アシュラのけんさんのレビュー・感想・評価

アシュラ(2016年製作の映画)
4.0
「こうなると思った」
「分かっていたけど、しょうがねぇ。」

ラストシーンで流れるセリフだが、
「しょうがねぇ」の一言があまりにも虚しく響く、救いようのない全滅型ストーリー。

韓国ノワール系の作品としては、前半はやや緩い感もあるが、それを取り戻すかのようなクライマックスは壮絶。

拳銃以外にお決まりの鉈や斧も登場する。

守るものが大事であればあるほど、時には悪に屈しなければならない。
仕方ないことは分かっているが、この遣る瀬無さを抑えるのはしんどい。

ただ、一つの僅かな救いは・・・

これ以上はこれから観る方のために書けない。

キャストでは「哭声-コクソン」の主役であったクァク・ドウォンと祈祷師の怪演をしたファン・ジョンミンに注目をしていたが、両者とも同作品のキーマンとして、期待を裏切らない存在感いっぱいの演技で満足。

特にファン・ジョンミンは「笑顔いっぱい、腹の中真っ黒け」と言う市長役を見事に演じていた。

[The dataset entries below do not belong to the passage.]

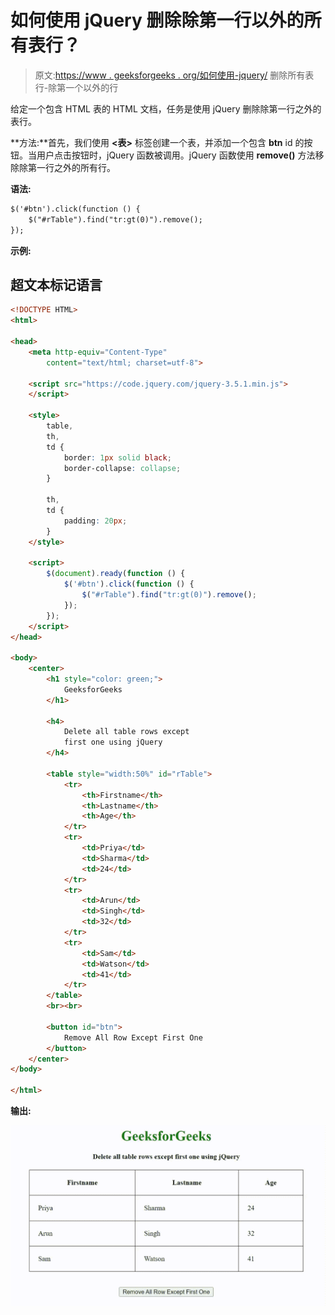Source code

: # 如何使用 jQuery 删除除第一行以外的所有表行？

> 原文:[https://www . geeksforgeeks . org/如何使用-jquery/](https://www.geeksforgeeks.org/how-to-delete-all-table-rows-except-first-one-using-jquery/) 删除所有表行-除第一个以外的行

给定一个包含 HTML 表的 HTML 文档，任务是使用 jQuery 删除除第一行之外的表行。

**方法:**首先，我们使用 **<表>** 标签创建一个表，并添加一个包含 **btn** id 的按钮。当用户点击按钮时，jQuery 函数被调用。jQuery 函数使用 **remove()** 方法移除除第一行之外的所有行。

**语法:**

```html
$('#btn').click(function () {
    $("#rTable").find("tr:gt(0)").remove();
});
```

**示例:**

## 超文本标记语言

```html
<!DOCTYPE HTML>
<html>

<head>
    <meta http-equiv="Content-Type" 
        content="text/html; charset=utf-8">

    <script src="https://code.jquery.com/jquery-3.5.1.min.js">
    </script>

    <style>
        table,
        th,
        td {
            border: 1px solid black;
            border-collapse: collapse;
        }

        th,
        td {
            padding: 20px;
        }
    </style>

    <script>
        $(document).ready(function () {
            $('#btn').click(function () {
                $("#rTable").find("tr:gt(0)").remove();
            });
        });
    </script>
</head>

<body>
    <center>
        <h1 style="color: green;">
            GeeksforGeeks
        </h1>

        <h4>
            Delete all table rows except
            first one using jQuery
        </h4>

        <table style="width:50%" id="rTable">
            <tr>
                <th>Firstname</th>
                <th>Lastname</th>
                <th>Age</th>
            </tr>
            <tr>
                <td>Priya</td>
                <td>Sharma</td>
                <td>24</td>
            </tr>
            <tr>
                <td>Arun</td>
                <td>Singh</td>
                <td>32</td>
            </tr>
            <tr>
                <td>Sam</td>
                <td>Watson</td>
                <td>41</td>
            </tr>
        </table>
        <br><br>

        <button id="btn">
            Remove All Row Except First One
        </button>
    </center>
</body>

</html>
```

**输出:**

![](img/0d23fbb7fe528b7be69e4f78fe335918.png)
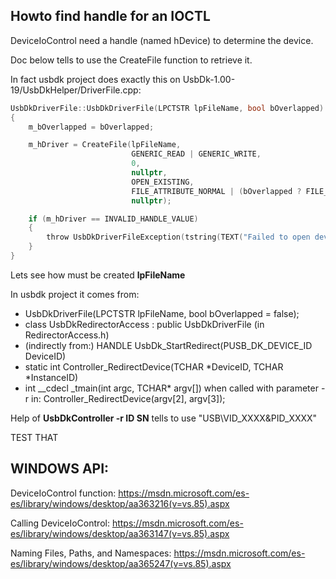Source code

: ## Howto find handle for an IOCTL

DeviceIoControl need a handle (named hDevice) to determine the device.

Doc below tells to use the CreateFile function to retrieve it.

In fact usbdk project does exactly this on UsbDk-1.00-19/UsbDkHelper/DriverFile.cpp:

``` c
UsbDkDriverFile::UsbDkDriverFile(LPCTSTR lpFileName, bool bOverlapped)
{
    m_bOverlapped = bOverlapped;

    m_hDriver = CreateFile(lpFileName,
                           GENERIC_READ | GENERIC_WRITE,
                           0,
                           nullptr,
                           OPEN_EXISTING,
                           FILE_ATTRIBUTE_NORMAL | (bOverlapped ? FILE_FLAG_OVERLAPPED : 0),
                           nullptr);

    if (m_hDriver == INVALID_HANDLE_VALUE)
    {
        throw UsbDkDriverFileException(tstring(TEXT("Failed to open device symlink ")) + lpFileName);
    }
}
```
Lets see how must be created **lpFileName** 

In usbdk project it comes from: 
- UsbDkDriverFile(LPCTSTR lpFileName, bool bOverlapped = false);
- class UsbDkRedirectorAccess : public UsbDkDriverFile (in RedirectorAccess.h)
- (indirectly from:) HANDLE UsbDk_StartRedirect(PUSB_DK_DEVICE_ID DeviceID)
- static int Controller_RedirectDevice(TCHAR *DeviceID, TCHAR *InstanceID)
- int __cdecl _tmain(int argc, TCHAR* argv[]) when called with parameter -r in: Controller_RedirectDevice(argv[2], argv[3]);

Help of **UsbDkController -r ID SN** tells to use "USB\\VID_XXXX&PID_XXXX"

TEST THAT

## WINDOWS API:
DeviceIoControl function:
  https://msdn.microsoft.com/es-es/library/windows/desktop/aa363216(v=vs.85).aspx

Calling DeviceIoControl:
  https://msdn.microsoft.com/es-es/library/windows/desktop/aa363147(v=vs.85).aspx

Naming Files, Paths, and Namespaces:
  https://msdn.microsoft.com/es-es/library/windows/desktop/aa365247(v=vs.85).aspx
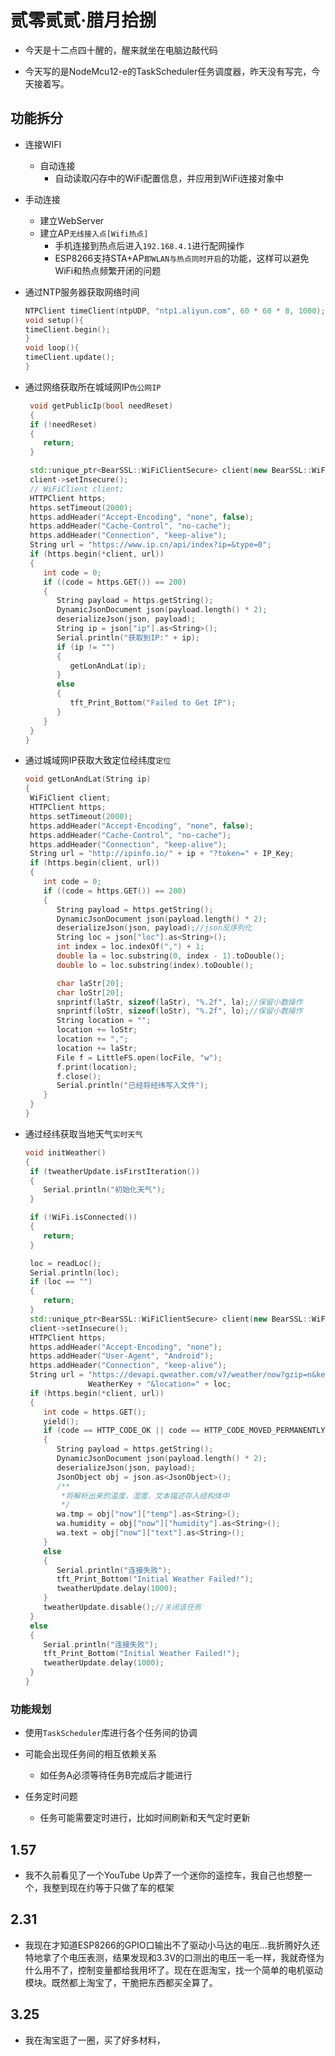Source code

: # 贰零贰贰·腊月拾捌

- 今天是十二点四十醒的，醒来就坐在电脑边敲代码

- 今天写的是NodeMcu12-e的TaskScheduler任务调度器，昨天没有写完，今天接着写。

## 功能拆分

- 连接WIFI
  - 自动连接
    - 自动读取闪存中的WiFi配置信息，并应用到WiFi连接对象中

- 手动连接
  - 建立WebServer
  - 建立AP```无线接入点[Wifi热点]```
    - 手机连接到热点后进入```192.168.4.1```进行配网操作
    - ESP8266支持STA+AP```即WLAN与热点同时开启```的功能，这样可以避免WiFi和热点频繁开闭的问题
- 通过NTP服务器获取网络时间

  ```c++
  NTPClient timeClient(ntpUDP, "ntp1.aliyun.com", 60 * 60 * 8, 1000);
  void setup(){
  timeClient.begin();
  }
  void loop(){
  timeClient.update();
  }
  ```

- 通过网络获取所在城域网IP```伪公网IP```
  
  ```c++
   void getPublicIp(bool needReset)
   {
   if (!needReset)
   {
      return;
   }
  
   std::unique_ptr<BearSSL::WiFiClientSecure> client(new BearSSL::WiFiClientSecure);
   client->setInsecure();
   // WiFiClient client;
   HTTPClient https;
   https.setTimeout(2000);
   https.addHeader("Accept-Encoding", "none", false);
   https.addHeader("Cache-Control", "no-cache");
   https.addHeader("Connection", "keep-alive");
   String url = "https://www.ip.cn/api/index?ip=&type=0";
   if (https.begin(*client, url))
   {
      int code = 0;
      if ((code = https.GET()) == 200)
      {
         String payload = https.getString();
         DynamicJsonDocument json(payload.length() * 2);
         deserializeJson(json, payload);
         String ip = json["ip"].as<String>();
         Serial.println("获取到IP:" + ip);
         if (ip != "")
         {
            getLonAndLat(ip);
         }
         else
         {
            tft_Print_Bottom("Failed to Get IP");
         }
      }
   }
  }
  ```

- 通过城域网IP获取大致定位经纬度```定位```

  ```c++
  void getLonAndLat(String ip)
  {
   WiFiClient client;
   HTTPClient https;
   https.setTimeout(2000);
   https.addHeader("Accept-Encoding", "none", false);
   https.addHeader("Cache-Control", "no-cache");
   https.addHeader("Connection", "keep-alive");
   String url = "http://ipinfo.io/" + ip + "?token=" + IP_Key;
   if (https.begin(client, url))
   {
      int code = 0;
      if ((code = https.GET()) == 200)
      {
         String payload = https.getString();
         DynamicJsonDocument json(payload.length() * 2);
         deserializeJson(json, payload);//json反序列化
         String loc = json["loc"].as<String>();
         int index = loc.indexOf(",") + 1;
         double la = loc.substring(0, index - 1).toDouble();
         double lo = loc.substring(index).toDouble();

         char laStr[20];
         char loStr[20];
         snprintf(laStr, sizeof(laStr), "%.2f", la);//保留小数操作
         snprintf(loStr, sizeof(loStr), "%.2f", lo);//保留小数操作
         String location = "";
         location += loStr;
         location += ",";
         location += laStr;
         File f = LittleFS.open(locFile, "w");
         f.print(location);
         f.close();
         Serial.println("已经将经纬写入文件");
      }
   }
  }
  ```

- 通过经纬获取当地天气```实时天气```

  ```c++
  void initWeather()
  {
   if (tweatherUpdate.isFirstIteration())
   {
      Serial.println("初始化天气");
   }
  
   if (!WiFi.isConnected())
   {
      return;
   }
  
   loc = readLoc();
   Serial.println(loc);
   if (loc == "")
   {
      return;
   }
   std::unique_ptr<BearSSL::WiFiClientSecure> client(new BearSSL::WiFiClientSecure);
   client->setInsecure();
   HTTPClient https;
   https.addHeader("Accept-Encoding", "none");
   https.addHeader("User-Agent", "Android");
   https.addHeader("Connection", "keep-alive");
   String url = "https://devapi.qweather.com/v7/weather/now?gzip=n&key=" +
                WeatherKey + "&location=" + loc;
   if (https.begin(*client, url))
   {
      int code = https.GET();
      yield();
      if (code == HTTP_CODE_OK || code == HTTP_CODE_MOVED_PERMANENTLY)
      {
         String payload = https.getString();
         DynamicJsonDocument json(payload.length() * 2);
         deserializeJson(json, payload);
         JsonObject obj = json.as<JsonObject>();
         /**
          *将解析出来的温度，湿度，文本描述存入结构体中
          */
         wa.tmp = obj["now"]["temp"].as<String>();
         wa.humidity = obj["now"]["humidity"].as<String>();
         wa.text = obj["now"]["text"].as<String>();
      }
      else
      {
         Serial.println("连接失败");
         tft_Print_Bottom("Initial Weather Failed!");
         tweatherUpdate.delay(1000);
      }
      tweatherUpdate.disable();//关闭该任务
   }
   else
   {
      Serial.println("连接失败");
      tft_Print_Bottom("Initial Weather Failed!");
      tweatherUpdate.delay(1000);
   }
  }
  ```

### 功能规划

- 使用```TaskScheduler```库进行各个任务间的协调

- 可能会出现任务间的相互依赖关系

  - 如任务A必须等待任务B完成后才能进行

- 任务定时问题

  - 任务可能需要定时进行，比如时间刷新和天气定时更新

## 1.57

- 我不久前看见了一个YouTube Up弄了一个迷你的遥控车，我自己也想整一个，我整到现在约等于只做了车的框架

## 2.31

- 我现在才知道ESP8266的GPIO口输出不了驱动小马达的电压...我折腾好久还特地拿了个电压表测，结果发现和3.3V的口测出的电压一毛一样，我就奇怪为什么用不了，控制变量都给我用坏了。现在在逛淘宝，找一个简单的电机驱动模块。既然都上淘宝了，干脆把东西都买全算了。

## 3.25

- 我在淘宝逛了一圈，买了好多材料，
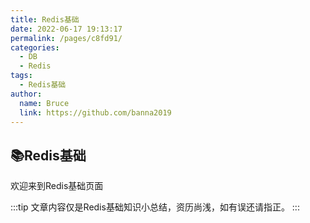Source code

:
 ```yaml
---
title: Redis基础
date: 2022-06-17 19:13:17
permalink: /pages/c8fd91/
categories:
  - DB
  - Redis
tags:
  - Redis基础
author: 
  name: Bruce
  link: https://github.com/banna2019
---
```


## 📚Redis基础
欢迎来到Redis基础页面

:::tip
文章内容仅是Redis基础知识小总结，资历尚浅，如有误还请指正。
:::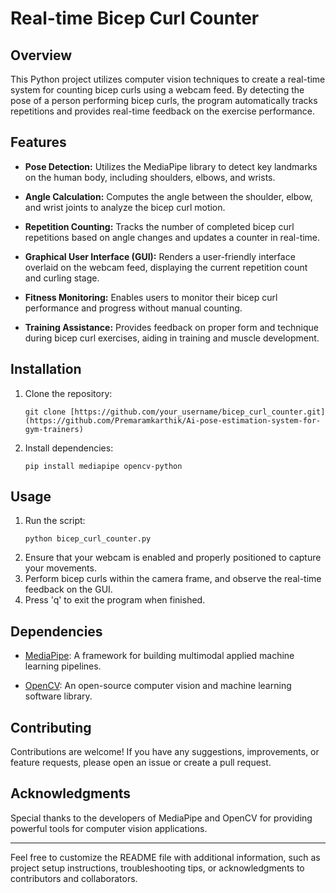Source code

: 
# Real-time Bicep Curl Counter

## Overview
This Python project utilizes computer vision techniques to create a real-time system for counting bicep curls using a webcam feed. By detecting the pose of a person performing bicep curls, the program automatically tracks repetitions and provides real-time feedback on the exercise performance.

## Features
- **Pose Detection:** Utilizes the MediaPipe library to detect key landmarks on the human body, including shoulders, elbows, and wrists.
  
- **Angle Calculation:** Computes the angle between the shoulder, elbow, and wrist joints to analyze the bicep curl motion.
  
- **Repetition Counting:** Tracks the number of completed bicep curl repetitions based on angle changes and updates a counter in real-time.
  
- **Graphical User Interface (GUI):** Renders a user-friendly interface overlaid on the webcam feed, displaying the current repetition count and curling stage.
  
- **Fitness Monitoring:** Enables users to monitor their bicep curl performance and progress without manual counting.
  
- **Training Assistance:** Provides feedback on proper form and technique during bicep curl exercises, aiding in training and muscle development.

## Installation
1. Clone the repository:
   ```
   git clone [https://github.com/your_username/bicep_curl_counter.git](https://github.com/Premaramkarthik/Ai-pose-estimation-system-for-gym-trainers)
   ```
2. Install dependencies:
   ```
   pip install mediapipe opencv-python
   ```

## Usage
1. Run the script:
   ```
   python bicep_curl_counter.py
   ```
2. Ensure that your webcam is enabled and properly positioned to capture your movements.
3. Perform bicep curls within the camera frame, and observe the real-time feedback on the GUI.
4. Press 'q' to exit the program when finished.

## Dependencies
- [MediaPipe](https://mediapipe.dev/): A framework for building multimodal applied machine learning pipelines.
  
- [OpenCV](https://opencv.org/): An open-source computer vision and machine learning software library.

## Contributing
Contributions are welcome! If you have any suggestions, improvements, or feature requests, please open an issue or create a pull request.


## Acknowledgments
Special thanks to the developers of MediaPipe and OpenCV for providing powerful tools for computer vision applications.

---

Feel free to customize the README file with additional information, such as project setup instructions, troubleshooting tips, or acknowledgments to contributors and collaborators.
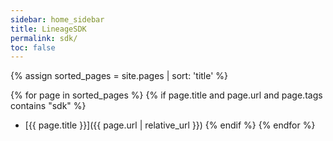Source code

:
 ```yaml
---
sidebar: home_sidebar
title: LineageSDK
permalink: sdk/
toc: false
---
```


{% assign sorted_pages = site.pages | sort: 'title' %}

{% for page in sorted_pages %}
{% if page.title and page.url and page.tags contains "sdk" %}
- [{{ page.title }}]({{ page.url | relative_url }})
{% endif %}
{% endfor %}
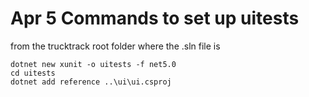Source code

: Apr 5 Commands to set up uitests
================================

from the trucktrack root folder where the .sln file is

```shell
dotnet new xunit -o uitests -f net5.0 
cd uitests
dotnet add reference ..\ui\ui.csproj

```

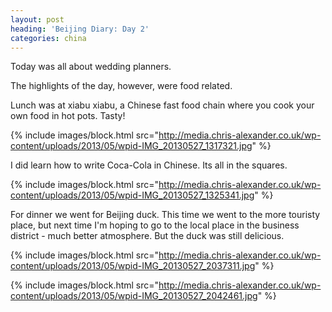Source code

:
 ```yaml
---
layout: post
heading: 'Beijing Diary: Day 2'
categories: china
---
```


Today was all about wedding planners.

The highlights of the day, however, were food related.

Lunch was at xiabu xiabu, a Chinese fast food chain where you cook your own food in hot pots. Tasty!

{% include images/block.html src="http://media.chris-alexander.co.uk/wp-content/uploads/2013/05/wpid-IMG_20130527_1317321.jpg" %}

I did learn how to write Coca-Cola in Chinese. Its all in the squares.

{% include images/block.html src="http://media.chris-alexander.co.uk/wp-content/uploads/2013/05/wpid-IMG_20130527_1325341.jpg" %}

For dinner we went for Beijing duck. This time we went to the more touristy place, but next time I'm hoping to go to the local place in the business district - much better atmosphere. But the duck was still delicious.

{% include images/block.html src="http://media.chris-alexander.co.uk/wp-content/uploads/2013/05/wpid-IMG_20130527_2037311.jpg" %}

{% include images/block.html src="http://media.chris-alexander.co.uk/wp-content/uploads/2013/05/wpid-IMG_20130527_2042461.jpg" %}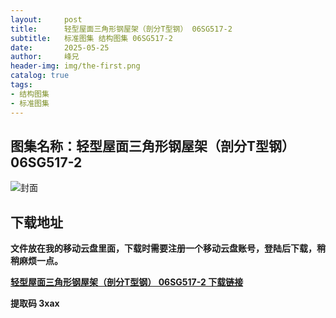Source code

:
 ```yaml
---
layout:     post
title:      轻型屋面三角形钢屋架（剖分T型钢） 06SG517-2
subtitle:   标准图集 结构图集 06SG517-2
date:       2025-05-25
author:     峰兄
header-img: img/the-first.png
catalog: true
tags:
- 结构图集
- 标准图集
---
```

## 图集名称：轻型屋面三角形钢屋架（剖分T型钢） 06SG517-2
![封面](https://pic1.imgdb.cn/item/6834257458cb8da5c80f00f2.jpg)


## 下载地址 ##
**文件放在我的移动云盘里面，下载时需要注册一个移动云盘账号，登陆后下载，稍稍麻烦一点。**  
  
[**轻型屋面三角形钢屋架（剖分T型钢） 06SG517-2 下载链接**](https://caiyun.139.com/w/i/2nc6oysUyUrt3)


**提取码 3xax**


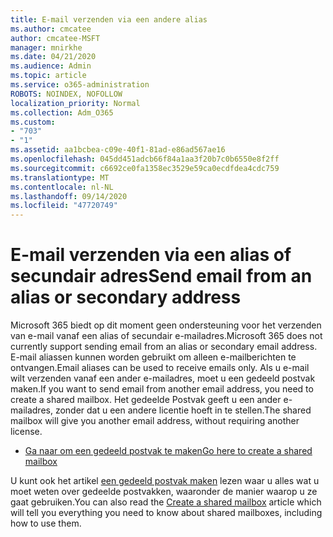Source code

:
 ```yaml
---
title: E-mail verzenden via een andere alias
ms.author: cmcatee
author: cmcatee-MSFT
manager: mnirkhe
ms.date: 04/21/2020
ms.audience: Admin
ms.topic: article
ms.service: o365-administration
ROBOTS: NOINDEX, NOFOLLOW
localization_priority: Normal
ms.collection: Adm_O365
ms.custom:
- "703"
- "1"
ms.assetid: aa1bcbea-c09e-40f1-81ad-e86ad567ae16
ms.openlocfilehash: 045dd451adcb66f84a1aa3f20b7c0b6550e8f2ff
ms.sourcegitcommit: c6692ce0fa1358ec3529e59ca0ecdfdea4cdc759
ms.translationtype: MT
ms.contentlocale: nl-NL
ms.lasthandoff: 09/14/2020
ms.locfileid: "47720749"
---
```

# <a name="send-email-from-an-alias-or-secondary-address"></a><span data-ttu-id="8b4ba-102">E-mail verzenden via een alias of secundair adres</span><span class="sxs-lookup"><span data-stu-id="8b4ba-102">Send email from an alias or secondary address</span></span>

<span data-ttu-id="8b4ba-103">Microsoft 365 biedt op dit moment geen ondersteuning voor het verzenden van e-mail vanaf een alias of secundair e-mailadres.</span><span class="sxs-lookup"><span data-stu-id="8b4ba-103">Microsoft 365 does not currently support sending email from an alias or secondary email address.</span></span> <span data-ttu-id="8b4ba-104">E-mail aliassen kunnen worden gebruikt om alleen e-mailberichten te ontvangen.</span><span class="sxs-lookup"><span data-stu-id="8b4ba-104">Email aliases can be used to receive emails only.</span></span> <span data-ttu-id="8b4ba-105">Als u e-mail wilt verzenden vanaf een ander e-mailadres, moet u een gedeeld postvak maken.</span><span class="sxs-lookup"><span data-stu-id="8b4ba-105">If you want to send email from another email address, you need to create a shared mailbox.</span></span> <span data-ttu-id="8b4ba-106">Het gedeelde Postvak geeft u een ander e-mailadres, zonder dat u een andere licentie hoeft in te stellen.</span><span class="sxs-lookup"><span data-stu-id="8b4ba-106">The shared mailbox will give you another email address, without requiring another license.</span></span>
  
- [<span data-ttu-id="8b4ba-107">Ga naar om een gedeeld postvak te maken</span><span class="sxs-lookup"><span data-stu-id="8b4ba-107">Go here to create a shared mailbox</span></span>](https://portal.office.com/AdminPortal/Home#/AssistedGuide/addemailoptions)

<span data-ttu-id="8b4ba-108">U kunt ook het artikel [een gedeeld postvak maken](https://docs.microsoft.com/microsoft-365/admin/email/create-a-shared-mailbox) lezen waar u alles wat u moet weten over gedeelde postvakken, waaronder de manier waarop u ze gaat gebruiken.</span><span class="sxs-lookup"><span data-stu-id="8b4ba-108">You can also read the [Create a shared mailbox](https://docs.microsoft.com/microsoft-365/admin/email/create-a-shared-mailbox) article which will tell you everything you need to know about shared mailboxes, including how to use them.</span></span>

一方、主人公であるチョン・ウソンは全く知らなかった俳優ではあるが、2つの大きな権力に翻弄され、揺れ動く汚職刑事の心情を見事に演じていた。
また、ラストに近いガラスのコップを噛み砕くシーンは圧巻。

「争い」と言う「修羅」の世界に住むのが「阿修羅(アシュラ )」だが、まさに争いの負の連鎖から抜け出せない「阿修羅達」を描いたタイトル通りの作品だった。